WORK ITEM —
Output only the stretch of the listing that starts at the line containing "- Python for Data Analysis & Machine Learning" and ends at the line containing "### 🧠 AI Text Summarizer", reproduced exactly with both ends.

☆ ☆ ☆

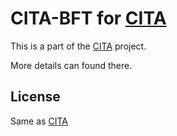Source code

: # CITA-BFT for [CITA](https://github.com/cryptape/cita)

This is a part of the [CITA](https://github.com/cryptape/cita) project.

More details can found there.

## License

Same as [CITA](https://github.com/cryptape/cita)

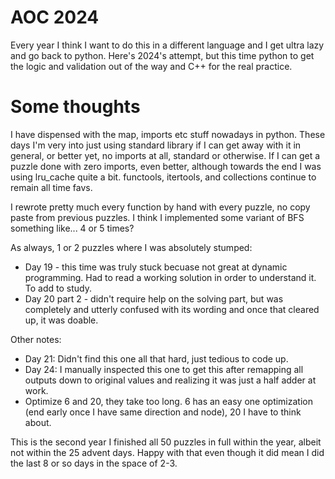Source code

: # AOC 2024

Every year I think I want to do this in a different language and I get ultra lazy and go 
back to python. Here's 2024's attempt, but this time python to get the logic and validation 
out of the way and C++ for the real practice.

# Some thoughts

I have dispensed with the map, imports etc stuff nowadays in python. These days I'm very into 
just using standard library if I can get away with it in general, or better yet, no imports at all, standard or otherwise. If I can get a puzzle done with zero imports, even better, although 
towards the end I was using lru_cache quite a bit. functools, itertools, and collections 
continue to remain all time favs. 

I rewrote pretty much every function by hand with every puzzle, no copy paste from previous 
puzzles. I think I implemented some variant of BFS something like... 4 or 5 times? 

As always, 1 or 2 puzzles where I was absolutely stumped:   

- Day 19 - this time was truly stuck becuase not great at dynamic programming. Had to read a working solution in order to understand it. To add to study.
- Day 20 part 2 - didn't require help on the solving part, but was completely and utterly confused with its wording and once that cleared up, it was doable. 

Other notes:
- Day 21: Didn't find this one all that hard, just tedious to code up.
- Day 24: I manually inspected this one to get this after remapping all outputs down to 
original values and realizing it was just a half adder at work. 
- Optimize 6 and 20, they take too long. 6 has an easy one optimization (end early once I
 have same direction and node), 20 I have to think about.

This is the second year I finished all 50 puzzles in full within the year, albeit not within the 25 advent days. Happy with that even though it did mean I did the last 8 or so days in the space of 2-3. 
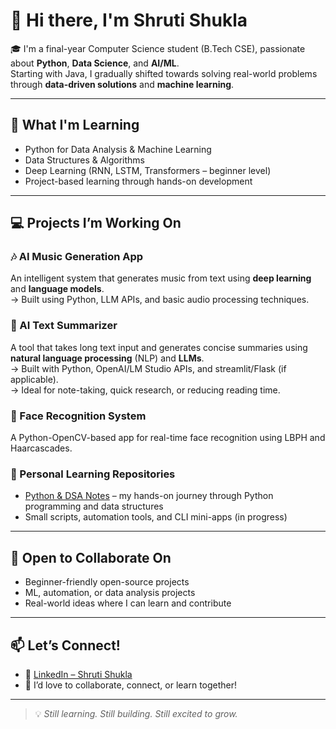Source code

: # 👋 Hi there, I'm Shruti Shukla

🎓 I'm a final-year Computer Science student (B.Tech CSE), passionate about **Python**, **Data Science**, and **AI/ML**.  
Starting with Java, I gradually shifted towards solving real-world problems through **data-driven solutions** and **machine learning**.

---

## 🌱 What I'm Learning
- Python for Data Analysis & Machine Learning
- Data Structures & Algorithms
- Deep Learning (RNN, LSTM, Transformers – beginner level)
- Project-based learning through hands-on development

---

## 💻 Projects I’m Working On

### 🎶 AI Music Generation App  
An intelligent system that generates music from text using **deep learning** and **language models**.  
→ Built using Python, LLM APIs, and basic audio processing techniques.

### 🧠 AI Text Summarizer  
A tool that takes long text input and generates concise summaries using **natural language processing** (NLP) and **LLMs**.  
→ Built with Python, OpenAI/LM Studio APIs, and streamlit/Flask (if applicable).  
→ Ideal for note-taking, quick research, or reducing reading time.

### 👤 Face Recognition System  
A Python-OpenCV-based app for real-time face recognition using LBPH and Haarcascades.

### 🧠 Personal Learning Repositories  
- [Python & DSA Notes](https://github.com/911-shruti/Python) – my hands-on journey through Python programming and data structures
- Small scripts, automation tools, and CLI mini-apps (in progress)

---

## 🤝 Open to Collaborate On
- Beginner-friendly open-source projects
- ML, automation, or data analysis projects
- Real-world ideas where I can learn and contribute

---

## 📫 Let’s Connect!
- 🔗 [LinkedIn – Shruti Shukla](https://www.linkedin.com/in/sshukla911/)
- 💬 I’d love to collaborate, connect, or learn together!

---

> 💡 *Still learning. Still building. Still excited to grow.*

☆ ☆ ☆

ANSWER FOR THIS EXERCISE —
- Python for Data Analysis & Machine Learning
- Data Structures & Algorithms
- Deep Learning (RNN, LSTM, Transformers – beginner level)
- Project-based learning through hands-on development

---

## 💻 Projects I’m Working On

### 🎶 AI Music Generation App  
An intelligent system that generates music from text using **deep learning** and **language models**.  
→ Built using Python, LLM APIs, and basic audio processing techniques.

### 🧠 AI Text Summarizer  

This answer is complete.